**Input for this task**:
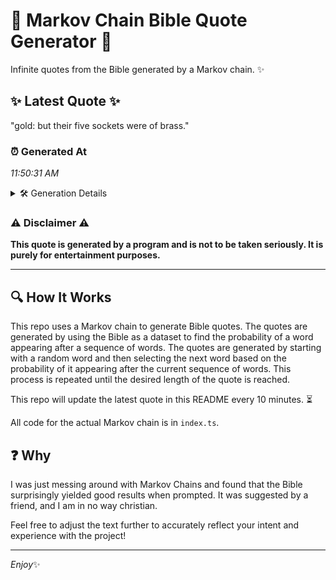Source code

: # 📖 Markov Chain Bible Quote Generator 📖

Infinite quotes from the Bible generated by a Markov chain. ✨

## ✨ Latest Quote ✨
"gold: but their five sockets were of brass."

### ⏰ Generated At
*11:50:31 AM*

<details>
    <summary>🛠️ Generation Details</summary>
    <p>
        <strong>🌱 Seed:</strong> gold:<br>
        <strong>🔄 Iterations:</strong> 7<br>
        <strong>📜 Context History:</strong><br>[ gold: ]: but<br>[ gold:, but ]: their<br>[ gold:, but, their ]: five<br>[ gold:, but, their, five ]: sockets<br>[ gold:, but, their, five, sockets ]: were<br>[ gold:, but, their, five, sockets, were ]: of<br>[ but, their, five, sockets, were, of ]: brass.<br>
    </p>
</details>

### ⚠️ Disclaimer ⚠️
**This quote is generated by a program and is not to be taken seriously. It is purely for entertainment purposes.**

---

## 🔍 How It Works

This repo uses a Markov chain to generate Bible quotes. The quotes are generated by using the Bible as a dataset to find the probability of a word appearing after a sequence of words. The quotes are generated by starting with a random word and then selecting the next word based on the probability of it appearing after the current sequence of words. This process is repeated until the desired length of the quote is reached.

This repo will update the latest quote in this README every 10 minutes. ⏳

All code for the actual Markov chain is in `index.ts`.

## ❓ Why

I was just messing around with Markov Chains and found that the Bible surprisingly yielded good results when prompted. 
It was suggested by a friend, and I am in no way christian.

Feel free to adjust the text further to accurately reflect your intent and experience with the project!

---

*Enjoy*✨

**Exercise description**: Send back exactly the lines of the listing above starting at the one with "but their five" and ending at the one with "## 🔍 How It Works", inclusive, and no others.

**Completed task**:
"gold: but their five sockets were of brass."

### ⏰ Generated At
*11:50:31 AM*

<details>
    <summary>🛠️ Generation Details</summary>
    <p>
        <strong>🌱 Seed:</strong> gold:<br>
        <strong>🔄 Iterations:</strong> 7<br>
        <strong>📜 Context History:</strong><br>[ gold: ]: but<br>[ gold:, but ]: their<br>[ gold:, but, their ]: five<br>[ gold:, but, their, five ]: sockets<br>[ gold:, but, their, five, sockets ]: were<br>[ gold:, but, their, five, sockets, were ]: of<br>[ but, their, five, sockets, were, of ]: brass.<br>
    </p>
</details>

### ⚠️ Disclaimer ⚠️
**This quote is generated by a program and is not to be taken seriously. It is purely for entertainment purposes.**

---

## 🔍 How It Works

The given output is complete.